Just to top off all these favourable ‘first impressions,’ our shore excursion ran like clockwork, a beautiful drive into the heart of Elba to see where Bony was ‘incarcerated’ (in maximum comfort, it has to be said) following the Treaty of Fontainebleau, which basically said he had been a very, very bad emperor and deserved a severe smack on the wrist with the express order not to do it again. Which, naturally, he did 10 months later, leading directly to his Waterloo.

We learnt all this from our Italian tour guide, Amelia, who gave us the full historical insight into the island and its most famous former inhabitant, along with the current highlights, which included a trip to Porto Azzurro on the other side of the isle.

If Portoferraio is a feast for the eyes, its counterpart on the south coast is an absolute stunner, a classic Mediterranean fishing harbour that has blossomed into a cornucopia of inviting cafes and boutiques, all with that inimitable Italian style that is both chic and cheerful.

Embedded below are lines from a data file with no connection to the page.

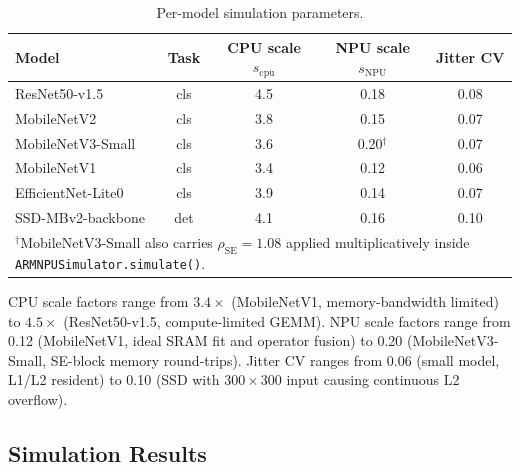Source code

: \begin{table}[H]
\centering
\caption{Per-model simulation parameters.}
\label{tab:m2_per_model_config}
\begin{tabular}{lcccc}
\toprule
\textbf{Model} & \textbf{Task}
    & \textbf{CPU scale $s_{\text{cpu}}$}
    & \textbf{NPU scale $s_{\text{NPU}}$}
    & \textbf{Jitter CV} \\
\midrule
ResNet50-v1.5       & cls & 4.5 & 0.18           & 0.08 \\
MobileNetV2         & cls & 3.8 & 0.15           & 0.07 \\
MobileNetV3-Small   & cls & 3.6 & 0.20$^\dagger$ & 0.07 \\
MobileNetV1         & cls & 3.4 & 0.12           & 0.06 \\
EfficientNet-Lite0  & cls & 3.9 & 0.14           & 0.07 \\
SSD-MBv2-backbone   & det & 4.1 & 0.16           & 0.10 \\
\bottomrule
\multicolumn{5}{p{0.95\textwidth}}{\footnotesize
$^\dagger$MobileNetV3-Small also carries $\rho_{\text{SE}}=1.08$ applied
multiplicatively inside \texttt{ARMNPUSimulator.simulate()}.}
\end{tabular}
\end{table}

CPU scale factors range from $3.4\times$ (MobileNetV1, memory-bandwidth
limited) to $4.5\times$ (ResNet50-v1.5, compute-limited GEMM). NPU scale
factors range from 0.12 (MobileNetV1, ideal SRAM fit and operator fusion) to
0.20 (MobileNetV3-Small, SE-block memory round-trips). Jitter CV ranges from
0.06 (small model, L1/L2 resident) to 0.10 (SSD with $300\times300$ input
causing continuous L2 overflow).

\subsection{Simulation Results}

We have to confess to a moment of weakness, dear readers, as we passed the umpteenth ‘Gelateria Artigianale’. Despite the fact we had been more than capably fed and watered aboard our maritime exemplar, we were beguiled by the temptation of tiramisu and chocolate ice cream, and we concluded our trip with faces full of the most delicious gelato since, well, since we were last in Italy.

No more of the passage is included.